Lifuka said Bill 10 neither represented the views nor wishes of the Zambian people.
He said passing the bill in its current form would be a fatal blow to Zambia’s quest to have a constitution that represented the aspirations of the people.
“TI-Z believes that the number one duty of our parliamentarians is to protect the Republican Constitution and abide by what is enshrined in it. We verily believe that the Constitution, being the living embodiment of the aspirations of the Zambian people, should not be fundamentally altered in ways that seemingly promote partisan interests or that do not assure consensus-building around all or any part of its contents. As Parliament resumes its sittings tomorrow 9th June 2020, we would like to reiterate the concerns we raised on Constitutional Amendment Bill No. 10 of 2019 during our August 2019 submission to the Parliamentary Select Committee that was established to scrutinize this proposed piece of legislation,” Lifuka stated.

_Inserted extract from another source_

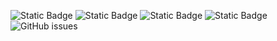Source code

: ![Static Badge](https://img.shields.io/badge/blacklists-60-000000) ![Static Badge](https://img.shields.io/badge/blacklisted-3119473-cc0000) ![Static Badge](https://img.shields.io/badge/whitelisted-2244-00CC00) ![Static Badge](https://img.shields.io/badge/streaming_blacklist-28107-000000) ![GitHub issues](https://img.shields.io/github/issues/fabriziosalmi/blacklists)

“We remain convinced now as we were then, that Bill No. 10 does not represent the views or wishes of the people of Zambia not just because of the hostile reception that it has received from different segments of Zambians, but also because of the apparent pass-it-at-all-costs approach that the Executive appears to have adopted over this Bill. Our biggest concern remains that the process of enacting Bill 10 appears to be driven by political interests over and above the interests of the people of Zambia as the most important stakeholder in the process, and we are convinced that passing the Bill in its current form will be a fatal blow to Zambia’s quest to have a Constitution that not only embodies the aspirations of the people, but also stands the test of time.”
Lifuka called for the bill to be withdrawn to in order to make room for a more consultative process.
“We are cognizant of the fact that the Select Committee that scrutinised the Bill, has produced a report that contains recommendations on some of the contentious provisions that many stakeholders highlighted in the Bill. However, based on precedence, it is clear that recommendations of a Parliamentary Committee are just that – recommendations, and there is no legal or other obligation that mandates the House to adopt any of those recommendations. The Bill will therefore be presented in its original form and it is our belief as TI-Z that there is a very real risk of it being passed in that form, notwithstanding the recommendations of the Select Committee,” stated Lifuka.
“We therefore reiterate our call for Bill 10 to be withdrawn in its entirety in order to make room for a more consultative process that will seek to build consensus on the specific articles on the 2016 amended Constitution that need to be addressed. We feel that there is no need to rush a process that will make fundamental changes to our Constitution, especially if that process is laden with suspicion and disagreements about its real intentions.”